MDR-TB: STREAM trial vindicates Bangladesh way that 9-month treatment as effective as 2 years

The world’s first multi-country randomised clinical trial to test the efficacy, safety and economic impact of shortened multidrug-resistant tuberculosis (MDR-TB) treatment regimens has proved what Bangladesh has shown before.

Nurul Islam Hasibfrom Guadalajara in Mexicobdnews24.com
Published : 13 Oct 2017, 04:02 PM
Updated : 13 Oct 2017, 05:14 PM

The much-awaited result of the Standardised Treatment Regimen of Anti-TB Drugs for Patients with MDR-TB or STREAM trial was released on Thursday at the ongoing 48th Union’s world conference on lung health at Guadalajara.

It showed that the nine-month regimen is “very close to the effectiveness” of the 20-24 month regimen recommended by the WHO in 2011.

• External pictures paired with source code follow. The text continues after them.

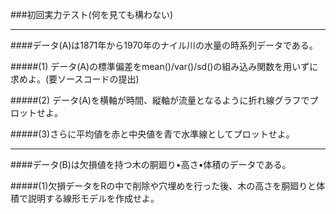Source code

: ###初回実力テスト(何を見ても構わない)
___

####データ(A)は1871年から1970年のナイル川の水量の時系列データである。

#####(1) データ(A)の標準偏差をmean()/var()/sd()の組み込み関数を用いずに求めよ。(要ソースコードの提出)

#####(2) データ(A)を横軸が時間、縦軸が流量となるように折れ線グラフでプロットせよ。

#####(3)さらに平均値を赤と中央値を青で水準線としてプロットせよ。
___

####データ(B)は欠損値を持つ木の胴廻り•高さ•体積のデータである。

#####(1)欠損データをRの中で削除や穴埋めを行った後、木の高さを胴廻りと体積で説明する線形モデルを作成せよ。
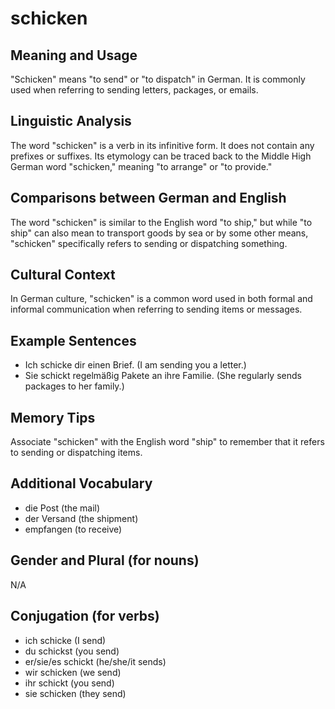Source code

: # schicken
## Meaning and Usage
"Schicken" means "to send" or "to dispatch" in German. It is commonly used when referring to sending letters, packages, or emails.

## Linguistic Analysis
The word "schicken" is a verb in its infinitive form. It does not contain any prefixes or suffixes. Its etymology can be traced back to the Middle High German word "schicken," meaning "to arrange" or "to provide."

## Comparisons between German and English
The word "schicken" is similar to the English word "to ship," but while "to ship" can also mean to transport goods by sea or by some other means, "schicken" specifically refers to sending or dispatching something.

## Cultural Context
In German culture, "schicken" is a common word used in both formal and informal communication when referring to sending items or messages.

## Example Sentences
- Ich schicke dir einen Brief. (I am sending you a letter.)
- Sie schickt regelmäßig Pakete an ihre Familie. (She regularly sends packages to her family.)

## Memory Tips
Associate "schicken" with the English word "ship" to remember that it refers to sending or dispatching items.

## Additional Vocabulary
- die Post (the mail)
- der Versand (the shipment)
- empfangen (to receive)

## Gender and Plural (for nouns)
N/A

## Conjugation (for verbs)
- ich schicke (I send)
- du schickst (you send)
- er/sie/es schickt (he/she/it sends)
- wir schicken (we send)
- ihr schickt (you send)
- sie schicken (they send)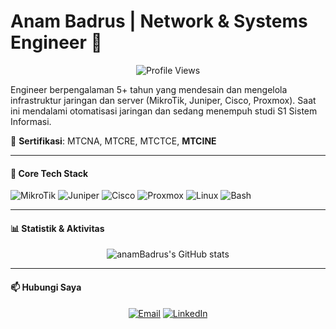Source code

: # Anam Badrus | Network & Systems Engineer 👋

<p align="center">
  <img src="https://komarev.com/ghpvc/?username=anamBadrus&style=for-the-badge&color=0077b6" alt="Profile Views"/>
</p>

Engineer berpengalaman 5+ tahun yang mendesain dan mengelola infrastruktur jaringan dan server (MikroTik, Juniper, Cisco, Proxmox). Saat ini mendalami otomatisasi jaringan dan sedang menempuh studi S1 Sistem Informasi.

📜 **Sertifikasi**: MTCNA, MTCRE, MTCTCE, **MTCINE**

---

#### 🔧 Core Tech Stack

<p align-center">
  <img src="https://img.shields.io/badge/MikroTik-RouterOS-294592?style=for-the-badge&logo=mikrotik&logoColor=white" alt="MikroTik">
  <img src="https://img.shields.io/badge/Juniper-Junos-D24939?style=for-the-badge&logo=junipernetworks&logoColor=white" alt="Juniper">
  <img src="https://img.shields.io/badge/Cisco-IOS-1BA0D7?style=for-the-badge&logo=cisco&logoColor=white" alt="Cisco">
  <img src="https://img.shields.io/badge/Proxmox-VE-E56020?style=for-the-badge&logo=proxmox&logoColor=white" alt="Proxmox">
  <img src="https://img.shields.io/badge/Linux-Server-FCC624?style=for-the-badge&logo=linux&logoColor=black" alt="Linux">
  <img src="https://img.shields.io/badge/Bash-Scripting-4EAA25?style=for-the-badge&logo=gnubash&logoColor=white" alt="Bash">
</p>

---

#### 📊 Statistik & Aktivitas

<p align="center">
  <img src="https://github-readme-stats.vercel.app/api?username=BadRush&show_icons=true&theme=tokyonight&include_all_commits=true&count_private=true" alt="anamBadrus's GitHub stats"/>
</p>

---

#### 📫 Hubungi Saya

<p align="center">
  <a href="mailto:anamb4drus@gmail.com" target="_blank"><img src="https://img.shields.io/badge/Gmail-D14836?style=for-the-badge&logo=gmail&logoColor=white" alt="Email"/></a>
  <a href="https://linkedin.com/in/USERNAME_LINKEDIN_ANDA" target="_blank"><img src="https://img.shields.io/badge/LinkedIn-0077B5?style=for-the-badge&logo=linkedin&logoColor=white" alt="LinkedIn"/></a>
</p>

However, Bangladesh has already started that nine-month regimen to treat this dangerous form of tuberculosis after the country’s own research received World Health Organisation’s (WHO) approval.

Bangladesh showed that using a combination of available drugs in different doses can reduce the treatment course to nine months. This study was again conducted in nine French-speaking African countries which showed similar results.

But the UN agency when it recommended in favour of shortening the regimen last year under some conditions had said that this recommendation is based on “very low certainty in the evidence”.

That prompted The Union, which is the authority of lung diseases, to help carry out a clinical trial in seven sites in Vietnam, Mongolia, South Africa, and Ethiopia.

Now the new results show nine-month and 20-month regimens are very close in terms of efficacy.

ID Rusen, Union lead for the STREAM trial, said the nine-month regimen “did as well or even better than we expected given the rigorous standards of the clinical trial”.

Dr Paula Fujiwara, Scientific Director of The Union, said they are “pleased with the performance of the nine-month regimen in the STREAM trial".

“We believe that this regimen has been shown to be feasible to implement in the field and should continue to result in good treatment outcomes for patients.”

“We believe that the results support the current WHO recommendation to change to a shortened regimen for many patients, and that close monitoring remains an important feature of the regimen,” she said.

In terms of the economic burden of MDR-TB, health economics analysis conducted by the Liverpool School of Tropical Medicine show the nine-month regimen reduced the cost to the health system for each patient by at least a third.

It has a reduction in pill burden by approximately two-thirds compared with the 20-24 month regimen.

The Union said follow-up of this Stage 1 of the trial is ongoing, and full results will be published next year, which will include data from the final follow-up visits.

“These additional data are unlikely to materially change the results,” it said.

TB is one of the oldest diseases to infect humans and now ranks alongside HIV/AIDS as the top infectious killer worldwide. The WHO says MDR-TB comprises three percent of new TB cases globally.

It is defined as forms of TB that are resistant to at least the two first-line antibiotics - isoniazid and rifampicin. The WHO considers it a ‘public health crisis’ that affected an estimated 480,000 people in 2015.

Bangladesh estimates the MDR-TB rate 6 per 100,000 people. The government distributes all TB drugs free as part of a national programme.